*Goal of the exercise*
Return each line of the data below exactly, omitting any pictures.

*Data for review*
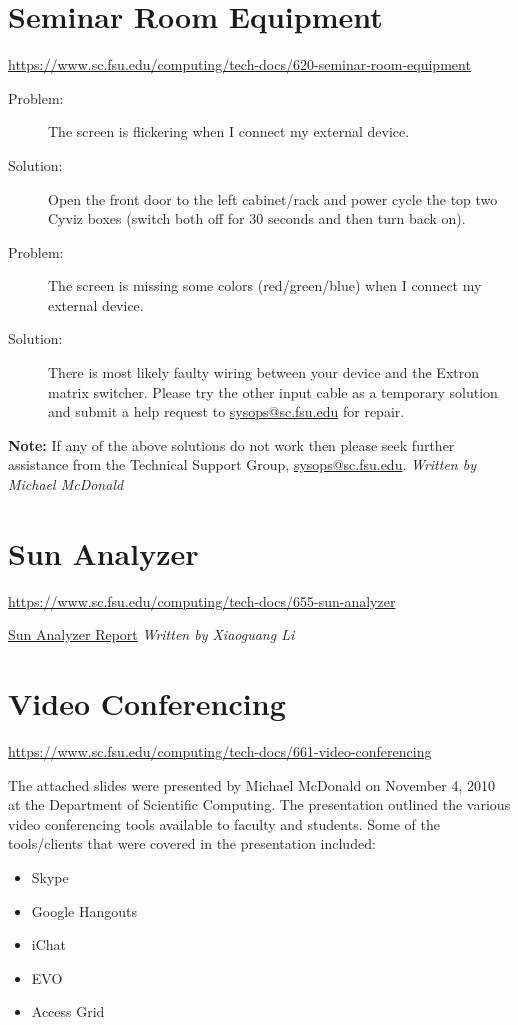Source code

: \documentclass[12pt,a4paper]{article}
\begin{document}
\section{Seminar Room Equipment}
\url{https://www.sc.fsu.edu/computing/tech-docs/620-seminar-room-equipment}

\begin{description}
    \item[Problem:] The screen is flickering when I connect my external device.
    \item[Solution:] Open the front door to the left cabinet/rack and power cycle the top two Cyviz boxes (switch both off for 30 seconds and then turn back on).
    
    \item[Problem:] The screen is missing some colors (red/green/blue) when I connect my external device.
    \item[Solution:] There is most likely faulty wiring between your device and the Extron matrix switcher. Please try the other input cable as a temporary solution and submit a help request to \href{mailto:sysops@sc.fsu.edu}{sysops@sc.fsu.edu} for repair.
\end{description}
\textbf{Note:} If any of the above solutions do not work then please seek further assistance from the Technical Support Group, \href{mailto:sysops@sc.fsu.edu}{sysops@sc.fsu.edu}.
\hfill \textit{Written by Michael McDonald}

\section{Sun Analyzer}
\url{https://www.sc.fsu.edu/computing/tech-docs/655-sun-analyzer}

\href{https://www.sc.fsu.edu/computing/tech-docs/attachments/655-sun-analyzer/analyzer.pdf}{Sun Analyzer Report}
\hfill \textit{Written by Xiaoguang Li}

\section{Video Conferencing}
\url{https://www.sc.fsu.edu/computing/tech-docs/661-video-conferencing}

The attached slides were presented by Michael McDonald on November 4, 2010 at the Department of Scientific Computing. The presentation outlined the various video conferencing tools available to faculty and students. Some of the tools/clients that were covered in the presentation included:
\begin{itemize}
    \item Skype
    \item Google Hangouts
    \item iChat
    \item EVO
    \item Access Grid
\end{itemize}
\end{document}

*Output below*
Source code

: \documentclass[12pt,a4paper]{article}
\begin{document}
\section{Seminar Room Equipment}
\url{https://www.sc.fsu.edu/computing/tech-docs/620-seminar-room-equipment}

\begin{description}
    \item[Problem:] The screen is flickering when I connect my external device.
    \item[Solution:] Open the front door to the left cabinet/rack and power cycle the top two Cyviz boxes (switch both off for 30 seconds and then turn back on).
    
    \item[Problem:] The screen is missing some colors (red/green/blue) when I connect my external device.
    \item[Solution:] There is most likely faulty wiring between your device and the Extron matrix switcher. Please try the other input cable as a temporary solution and submit a help request to \href{mailto:sysops@sc.fsu.edu}{sysops@sc.fsu.edu} for repair.
\end{description}
\textbf{Note:} If any of the above solutions do not work then please seek further assistance from the Technical Support Group, \href{mailto:sysops@sc.fsu.edu}{sysops@sc.fsu.edu}.
\hfill \textit{Written by Michael McDonald}

\section{Sun Analyzer}
\url{https://www.sc.fsu.edu/computing/tech-docs/655-sun-analyzer}

\href{https://www.sc.fsu.edu/computing/tech-docs/attachments/655-sun-analyzer/analyzer.pdf}{Sun Analyzer Report}
\hfill \textit{Written by Xiaoguang Li}

\section{Video Conferencing}
\url{https://www.sc.fsu.edu/computing/tech-docs/661-video-conferencing}

The attached slides were presented by Michael McDonald on November 4, 2010 at the Department of Scientific Computing. The presentation outlined the various video conferencing tools available to faculty and students. Some of the tools/clients that were covered in the presentation included:
\begin{itemize}
    \item Skype
    \item Google Hangouts
    \item iChat
    \item EVO
    \item Access Grid
\end{itemize}
\end{document}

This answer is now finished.